You didn't translate "of conscience" in "examination of conscience": examen conscientiae.

Scrutor is normally deponent, so the infinitive is scrutari; but in (as most prepositions) can't be followed by an infinitive. You need a gerundive construction: in die meo scrutando.

Queso ----> quaeso (unless you want to use a medieval spelling writing ae as e, but you haven't been doing so in the rest, so I assume this is just a mistake or typo).

You have changed the place of "o Lord" without apparent reason in the last sentence - in the English version it's together with "I pray" and in the Latin you put it before adiuva. You also didn't translate "and", if it matters...

Amabo can be used the way we say "please", but it looks a little off (too colloquial or something) in this context, I think. I would rather replace it with quaeso or precor.

And here's my translation for this bit:
I lie down in this bed with Mary on my chest; while I sleep she watches, and if something happens she will wake me. I also lie down with Jesus, and with Jesus near I have no fear. The Lord is my father, the Madonna is my mother, and all the angels and saints are my brothers and sisters, and now I cover myself with their mantle: Father, Son and Holy Spirit.
In hoc lecto iaceo Maria super pectus meum posita; ea me dormiente vigilat, ac si quid acciderit excitabit me. Cum Iesu quoque iaceo, Iesuque propinquo nullus mihi metus est. Dominus pater meus, Sancta Virgo mater mea, omnes angeli sanctique fratres et sorores meae sunt; iamque horum pallio me tego: Patris et Filii et Spiritus Sancti (---> do you mean the mantle of the Father, of the Son and of the Holy Spirit or the mantle of the angels and saints etc., their mantle being the Father, the Son and the Holy Spirit? I translated it as the first option but I was not completely sure which you meant.).
 

CarloScalisi

New Member
Hello, here are the corrections on the last of your translations in your other post that I hadn't finished looking at yet:You didn't translate "of conscience" in "examination of conscience": examen conscientiae....
Salve!

Thank you very much again for the help. Does the following translation make more sense? I wasn't sure where to place "quaeso":

Et adiuva me cras, quaeso O Dómine, ne denuo peccem.

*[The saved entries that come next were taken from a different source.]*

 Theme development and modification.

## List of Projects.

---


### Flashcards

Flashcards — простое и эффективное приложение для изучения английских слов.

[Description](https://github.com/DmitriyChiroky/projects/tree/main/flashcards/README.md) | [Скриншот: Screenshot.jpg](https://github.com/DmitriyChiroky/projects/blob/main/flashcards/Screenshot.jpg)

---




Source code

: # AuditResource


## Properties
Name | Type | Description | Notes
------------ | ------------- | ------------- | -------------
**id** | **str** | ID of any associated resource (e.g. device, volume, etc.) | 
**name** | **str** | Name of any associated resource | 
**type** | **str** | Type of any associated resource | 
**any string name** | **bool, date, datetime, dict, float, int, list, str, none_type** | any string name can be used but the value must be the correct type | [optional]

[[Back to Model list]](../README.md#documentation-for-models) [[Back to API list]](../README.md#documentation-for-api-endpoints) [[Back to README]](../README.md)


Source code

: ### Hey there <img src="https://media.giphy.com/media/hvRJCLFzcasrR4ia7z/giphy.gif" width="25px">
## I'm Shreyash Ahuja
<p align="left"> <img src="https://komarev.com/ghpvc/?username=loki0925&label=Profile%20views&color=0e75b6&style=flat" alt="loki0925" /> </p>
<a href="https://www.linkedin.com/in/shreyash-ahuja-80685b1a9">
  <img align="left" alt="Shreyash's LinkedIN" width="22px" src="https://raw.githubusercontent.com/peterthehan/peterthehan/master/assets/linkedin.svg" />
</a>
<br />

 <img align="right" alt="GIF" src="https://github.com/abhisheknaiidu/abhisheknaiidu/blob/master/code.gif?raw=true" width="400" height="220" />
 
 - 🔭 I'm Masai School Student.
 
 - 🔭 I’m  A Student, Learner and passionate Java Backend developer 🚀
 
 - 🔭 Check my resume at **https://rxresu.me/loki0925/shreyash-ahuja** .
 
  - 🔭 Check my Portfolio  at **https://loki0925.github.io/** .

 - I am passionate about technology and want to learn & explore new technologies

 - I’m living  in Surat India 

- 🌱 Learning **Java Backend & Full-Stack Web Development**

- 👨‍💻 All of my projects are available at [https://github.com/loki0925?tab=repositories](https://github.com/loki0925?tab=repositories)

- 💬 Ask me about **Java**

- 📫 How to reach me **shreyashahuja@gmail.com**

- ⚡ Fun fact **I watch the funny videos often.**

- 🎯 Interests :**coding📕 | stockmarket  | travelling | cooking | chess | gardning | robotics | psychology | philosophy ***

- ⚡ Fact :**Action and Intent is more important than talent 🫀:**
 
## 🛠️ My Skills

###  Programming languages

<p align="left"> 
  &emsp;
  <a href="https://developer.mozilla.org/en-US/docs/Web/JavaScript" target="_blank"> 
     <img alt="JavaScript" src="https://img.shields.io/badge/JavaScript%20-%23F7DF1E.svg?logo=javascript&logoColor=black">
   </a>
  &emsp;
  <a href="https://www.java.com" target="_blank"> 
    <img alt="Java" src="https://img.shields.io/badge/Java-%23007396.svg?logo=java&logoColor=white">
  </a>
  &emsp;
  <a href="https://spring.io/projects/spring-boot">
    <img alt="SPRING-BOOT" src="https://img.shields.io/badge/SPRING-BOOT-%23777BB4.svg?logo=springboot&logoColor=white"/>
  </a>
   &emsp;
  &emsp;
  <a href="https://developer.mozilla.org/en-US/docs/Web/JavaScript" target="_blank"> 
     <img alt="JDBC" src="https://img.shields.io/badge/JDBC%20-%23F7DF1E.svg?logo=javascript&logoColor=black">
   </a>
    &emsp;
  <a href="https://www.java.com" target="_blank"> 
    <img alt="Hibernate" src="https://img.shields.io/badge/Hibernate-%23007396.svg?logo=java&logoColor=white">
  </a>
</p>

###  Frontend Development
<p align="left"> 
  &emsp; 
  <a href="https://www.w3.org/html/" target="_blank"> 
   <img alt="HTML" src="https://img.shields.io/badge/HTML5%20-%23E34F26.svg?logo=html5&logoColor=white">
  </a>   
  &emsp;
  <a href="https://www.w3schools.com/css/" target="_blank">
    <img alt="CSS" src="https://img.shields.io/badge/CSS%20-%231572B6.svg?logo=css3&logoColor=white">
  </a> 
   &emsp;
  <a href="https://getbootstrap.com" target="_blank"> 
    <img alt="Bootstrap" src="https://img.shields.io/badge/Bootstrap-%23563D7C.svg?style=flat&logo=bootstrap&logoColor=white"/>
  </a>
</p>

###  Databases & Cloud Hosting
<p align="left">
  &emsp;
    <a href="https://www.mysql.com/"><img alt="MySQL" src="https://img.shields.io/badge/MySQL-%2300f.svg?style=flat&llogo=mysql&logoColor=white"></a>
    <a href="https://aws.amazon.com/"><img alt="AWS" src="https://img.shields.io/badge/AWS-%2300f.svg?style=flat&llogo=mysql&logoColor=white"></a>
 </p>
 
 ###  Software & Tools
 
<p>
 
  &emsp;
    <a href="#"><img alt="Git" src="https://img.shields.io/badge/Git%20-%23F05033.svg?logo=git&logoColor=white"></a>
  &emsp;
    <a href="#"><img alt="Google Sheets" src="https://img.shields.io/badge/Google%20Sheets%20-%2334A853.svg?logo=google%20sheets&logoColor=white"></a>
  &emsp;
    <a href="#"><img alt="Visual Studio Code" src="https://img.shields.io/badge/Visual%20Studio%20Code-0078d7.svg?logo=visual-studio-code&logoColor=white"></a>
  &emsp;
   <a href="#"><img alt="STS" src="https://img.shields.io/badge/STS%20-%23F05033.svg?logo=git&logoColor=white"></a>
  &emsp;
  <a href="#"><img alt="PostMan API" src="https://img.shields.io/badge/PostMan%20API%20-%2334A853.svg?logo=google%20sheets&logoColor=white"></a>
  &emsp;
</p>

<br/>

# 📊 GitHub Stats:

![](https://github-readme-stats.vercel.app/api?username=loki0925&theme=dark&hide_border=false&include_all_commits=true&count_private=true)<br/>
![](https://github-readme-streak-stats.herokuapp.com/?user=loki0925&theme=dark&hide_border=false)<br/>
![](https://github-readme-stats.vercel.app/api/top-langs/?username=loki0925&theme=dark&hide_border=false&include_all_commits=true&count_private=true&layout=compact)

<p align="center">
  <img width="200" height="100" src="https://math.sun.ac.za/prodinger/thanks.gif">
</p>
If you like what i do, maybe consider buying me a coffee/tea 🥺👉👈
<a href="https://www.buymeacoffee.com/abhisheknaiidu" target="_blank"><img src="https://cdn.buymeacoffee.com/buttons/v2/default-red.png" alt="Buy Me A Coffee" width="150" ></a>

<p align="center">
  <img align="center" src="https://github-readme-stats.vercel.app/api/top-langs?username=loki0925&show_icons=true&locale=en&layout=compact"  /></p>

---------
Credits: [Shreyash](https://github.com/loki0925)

And help me tomorrow, I pray O Lord, to sin no more.

Also, where is the stress in the word denuo?

Finally, in the last translation that you provided, I believe that the mantle is that of the angles and saints. Would that change the translation? I think the last part is merely the words that accompany the Sign of the Cross.
 

Arca Defectionis

Civis Illustris
Might I ask why you want to pray in Latin? It seems like an incredibly perverse exercise.
 

Pacifica

grammaticissima
Staff member
Et adiuva me cras, quaeso O Dómine, ne denuo peccem.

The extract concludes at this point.